WHAT IS EXPECTED → Take every record and write it out again exactly, with no images included.

══════

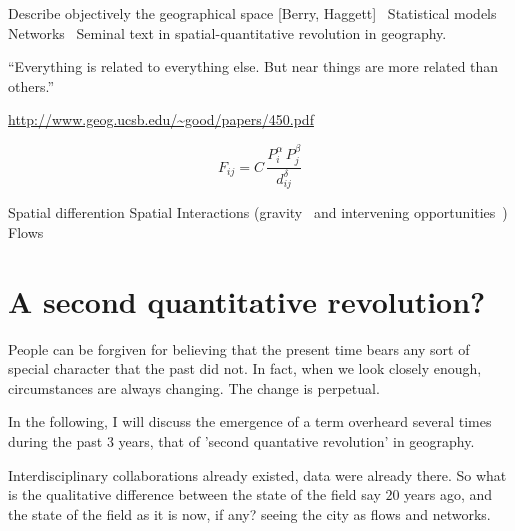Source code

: Describe objectively the geographical space [Berry,
Haggett]~\cite{Hagget:1966,King:1966,Chorley:1967}
Statistical models~\cite{Brunsdon:1998}
Networks~\cite{Kansky:1963,Haggett:1969}
Seminal text in spatial-quantitative revolution in geography.~\cite{Bunge:1962}

\cite{Tobler:1970} ``Everything is related to everything else. But near things
are more related than others.''

\url{http://www.geog.ucsb.edu/~good/papers/450.pdf}

\begin{equation}
    F_{ij} = C\, \frac{P_i^\alpha\,P_j^\beta}{d_{ij}^\delta}
\end{equation}

Spatial differention
Spatial Interactions (gravity~\cite{Stewart:1948} and intervening opportunities~\cite{Stouffer:1940})
Flows~\cite{Batty:2013}

\section{A second quantitative revolution?}
\label{sec:a_second_quantitative_revolution_}

People can be forgiven for believing that the present time bears any sort of
special character that the past did not. In fact, when we look closely enough,
circumstances are always changing. The change is perpetual. 

In the following, I will discuss the emergence of a term overheard several times
during the past $3$ years, that of 'second quantative revolution' in geography.


Interdisciplinary collaborations already existed, data were already there. So
what is the qualitative difference between the state of the field say $20$ years
ago, and the state of the field as it is now, if any?\cite{Batty:2008,Batty:2012,Batty:2013} seeing the city as flows and networks.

══════

YOUR SOLUTION →
Source code

: Describe objectively the geographical space [Berry,
Haggett]~\cite{Hagget:1966,King:1966,Chorley:1967}
Statistical models~\cite{Brunsdon:1998}
Networks~\cite{Kansky:1963,Haggett:1969}
Seminal text in spatial-quantitative revolution in geography.~\cite{Bunge:1962}

\cite{Tobler:1970} ``Everything is related to everything else. But near things
are more related than others.''

\url{http://www.geog.ucsb.edu/~good/papers/450.pdf}

\begin{equation}
    F_{ij} = C\, \frac{P_i^\alpha\,P_j^\beta}{d_{ij}^\delta}
\end{equation}

Spatial differention
Spatial Interactions (gravity~\cite{Stewart:1948} and intervening opportunities~\cite{Stouffer:1940})
Flows~\cite{Batty:2013}

\section{A second quantitative revolution?}
\label{sec:a_second_quantitative_revolution_}

People can be forgiven for believing that the present time bears any sort of
special character that the past did not. In fact, when we look closely enough,
circumstances are always changing. The change is perpetual. 

In the following, I will discuss the emergence of a term overheard several times
during the past $3$ years, that of 'second quantative revolution' in geography.


Interdisciplinary collaborations already existed, data were already there. So
what is the qualitative difference between the state of the field say $20$ years
ago, and the state of the field as it is now, if any?\cite{Batty:2008,Batty:2012,Batty:2013} seeing the city as flows and networks.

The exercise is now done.